Dear Mr Bassie,
There has been some confusion recently concerning the eligibility of institutions to support Tier 1 (Graduate Entrepreneur) applications. How does an institution obtain eligibility to support Tier 1 (Graduate Entrepreneur) applications?
Thank you for your question. It is timely.
In March 2012, eligible higher education institutions (HEIs) were invited to apply to become authorised endorsing bodies. As a result, those institutions that were successful were allocated places with the 1,000 limit.
The authorised HEIs are able to endorse up to their allocated number of non-European Economic Area national graduates to take part in the Tier 1 (Graduate Entrepreneur) scheme between March 12, 2012 and April 5, 2013. In order to be eligible, the graduates must have been awarded a degree or PhD within the past 12 months prior to the application by the institution.
Once a HEI has identified an individual they wish to endorse, they must contact the British authorities and provide details of the individual that is being endorsed. The HEI must provide the individual with a letter on the institution's headed paper confirming that the institution has given him or her the institution's endorsement.
Endorsing institution responsibilities
It should be noted that the authorising institution also has responsibilities. An endorsing HEI must confirm that it has an established process for identifying and developing entrepreneurs from among its undergraduate and postgraduate students.
The HEI must also produce details of the qualification that has been awarded to the individual and the institution should ensure that it meets the British authority's criteria.
The HEI must also show that the individual has a genuine, credible and innovative business idea; and that he or she will spend the majority of his or her working time on developing the business venture.
After endorsing a graduate entrepreneur, the HEI must keep documented evidence of the selection process that resulted in the institution giving its endorsement, and provide this to the British authorities if requested. The HEI is also charged with maintaining contact with the endorsed individual and should assess that person's progress at regular intervals or at least quarterly.
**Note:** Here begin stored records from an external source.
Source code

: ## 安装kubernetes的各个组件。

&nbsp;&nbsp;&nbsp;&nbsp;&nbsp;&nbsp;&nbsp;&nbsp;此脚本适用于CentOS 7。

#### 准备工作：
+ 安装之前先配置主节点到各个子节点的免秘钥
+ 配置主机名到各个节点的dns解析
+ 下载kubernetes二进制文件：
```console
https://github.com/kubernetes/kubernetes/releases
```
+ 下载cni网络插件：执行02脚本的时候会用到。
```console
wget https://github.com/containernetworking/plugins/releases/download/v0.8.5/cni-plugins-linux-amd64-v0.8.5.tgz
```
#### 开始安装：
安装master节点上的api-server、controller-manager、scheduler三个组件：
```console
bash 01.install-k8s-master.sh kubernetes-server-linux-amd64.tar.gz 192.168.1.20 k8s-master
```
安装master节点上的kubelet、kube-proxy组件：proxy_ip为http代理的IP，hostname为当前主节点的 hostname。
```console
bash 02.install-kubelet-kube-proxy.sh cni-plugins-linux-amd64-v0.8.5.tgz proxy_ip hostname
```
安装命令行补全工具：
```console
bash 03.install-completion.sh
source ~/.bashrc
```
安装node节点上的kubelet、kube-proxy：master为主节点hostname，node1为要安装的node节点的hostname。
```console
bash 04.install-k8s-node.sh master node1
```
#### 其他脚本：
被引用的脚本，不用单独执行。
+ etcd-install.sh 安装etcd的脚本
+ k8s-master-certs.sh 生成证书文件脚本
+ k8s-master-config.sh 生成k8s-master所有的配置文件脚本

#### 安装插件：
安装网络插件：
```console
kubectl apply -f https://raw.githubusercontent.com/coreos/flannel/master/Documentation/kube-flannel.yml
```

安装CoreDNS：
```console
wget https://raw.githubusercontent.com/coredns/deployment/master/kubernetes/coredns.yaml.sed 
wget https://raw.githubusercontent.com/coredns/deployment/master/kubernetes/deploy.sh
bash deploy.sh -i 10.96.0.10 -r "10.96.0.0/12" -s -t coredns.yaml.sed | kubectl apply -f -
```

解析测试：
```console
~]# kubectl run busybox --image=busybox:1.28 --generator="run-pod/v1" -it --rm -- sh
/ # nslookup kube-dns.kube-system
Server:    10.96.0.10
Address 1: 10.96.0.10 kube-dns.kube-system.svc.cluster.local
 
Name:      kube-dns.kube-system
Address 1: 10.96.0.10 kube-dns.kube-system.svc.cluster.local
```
As a result of this assessment, the HEI should inform the British authorities if the individual does not keep contact, or if he or she misses one of their progress reviews without authorisation.
The HEI should also be prepared to inform the British authorities if it has any evidence indicating or suggesting that a migrant is breaching the conditions of his or her permission to stay in the United Kingdom and the HEI should also let the authorities know if migrants are no longer participating in the scheme.
The successful applicants will be granted leave for 12 months initially and which may be extended for a further 12 months upon application. The authorised endorsing bodies will also need to endorse any extension applications from these graduate entrepreneurs. It should be noted that these endorsements for extension applications will not count towards their allocation under the limit that was given.
The endorsement that is given by the endorsing body must confirm that that endorsing body is satisfied with the progress that the applicant has made in establishing a business and that he/she will, on the balance of probability, qualify to switch into the main Tier 1 (Entrepreneur) route by the end of the second year as a Tier 1 (Graduate Entrepreneur).
Further, it is worth noting that the British authorities have eased the criteria that will allow such a person to switch into the Tier 1 (Entrepreneur) route by reducing the investment that he or she needs from £200,000 to £50,000.
However, applicants who are granted leave to remain in this category on the basis of their endorsement will be allowed to work for their business, and to do other work for up to 20 hours a week so that they are able to support themselves while developing their business. Also, keeping in line with Tier 4 and other Tier 1 routes, the applicant will not be permitted to work as a doctor or dentist in training, or as a professional sports person or sports coach.
I hope this helps.
John S. Bassie is a barrister/attorney-at-law who practises law in Jamaica. He is a justice of the peace, a Supreme Court-appointed mediator, a fellow of the Chartered Institute of Arbitrators, a chartered arbitrator and a member of the Immigration Law Practitioners' Association (UK). Email: email@example.com.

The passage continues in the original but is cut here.